Unlike some rock singers who fancy going a bit soul, Bowie was steeped in the genre. He had the feel, the love, and the voice to bring it off. With backing singers such as Vandross and Ava Cherry, this is the real McCoy. Occasionally, it gets a tad muffled around Carlos Alomar's and Earl Slick's guitar (in "1984," for example), but they can be heard clearly enough in a barnstorming "Moonage Daydream." The (then) new songs from the not-yet-released Young Americans, such as "Can You Hear Me," are sublime. This is genuine soul, and he sounds as if he is loving it. Often, it's playful, such as on the stripped-down "Love Me Do" segueing into a slow, sleazy "Jean Genie." Then there's the encore medley, from a later date in Nashville, which includes a cover of the Flares' 1961 single "Footstompin"; the Alomar riff was used later to create "Fame." It's a great way to finish a fabulous album.

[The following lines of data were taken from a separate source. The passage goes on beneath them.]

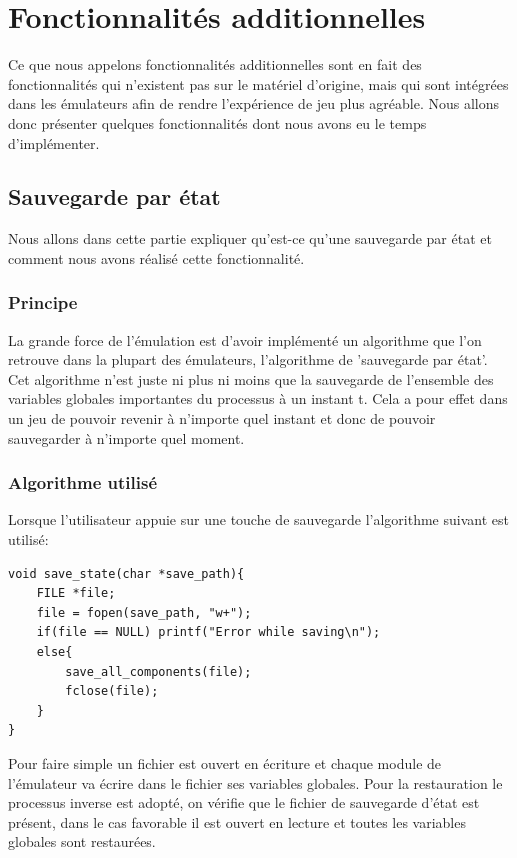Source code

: \documentclass{report}
\begin{document}
\section{Fonctionnalités additionnelles}
Ce que nous appelons fonctionnalités additionnelles sont en fait des fonctionnalités qui n'existent pas sur le matériel d'origine, mais qui sont intégrées dans les émulateurs afin de rendre l'expérience de jeu plus agréable. Nous allons donc présenter quelques fonctionnalités dont nous avons eu le temps d'implémenter.
\subsection{Sauvegarde par état}
Nous allons dans cette partie expliquer qu'est-ce qu'une sauvegarde par état et comment nous avons réalisé cette fonctionnalité.
\subsubsection{Principe}
La grande force de l'émulation est d'avoir implémenté un algorithme que l'on retrouve dans la plupart des émulateurs, l'algorithme de 'sauvegarde par état'. Cet algorithme n'est juste ni plus ni moins que la sauvegarde de l'ensemble des variables globales importantes du processus à un instant t. Cela a pour effet dans un jeu de pouvoir revenir à n'importe quel instant et donc de pouvoir sauvegarder à n'importe quel moment.
\subsubsection{Algorithme utilisé}
Lorsque l'utilisateur appuie sur une touche de sauvegarde l'algorithme suivant est utilisé:
\begin{lstlisting}
void save_state(char *save_path){
	FILE *file;
	file = fopen(save_path, "w+");
	if(file == NULL) printf("Error while saving\n");
	else{
		save_all_components(file);
		fclose(file);
	}
}
\end{lstlisting}
Pour faire simple un fichier est ouvert en écriture et chaque module de l'émulateur va écrire dans le fichier ses variables globales.
Pour la restauration le processus inverse est adopté, on vérifie que le fichier de sauvegarde d'état est présent, dans le cas favorable il est ouvert en lecture et toutes les variables globales sont restaurées.
\end{document}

The triple album Cracked Actor (Live Los Angeles '74), from RSD 2017 (Parlophone DBRSD 7476), is from the same tour. Like I'm Only Dancing, it is a far superior record to David Live (1974), where Bowie's aliveness is debatable. The Cracked Actor versions of "Big Brother" and "Changes" are epic. Mike Garson, on piano and mellotron, almost steals the show. Almost. The sound balances live feel with the quality required. Both I'm Only Dancing and Cracked Actor include "It's Gonna Be Me" from the ditched Gouster album.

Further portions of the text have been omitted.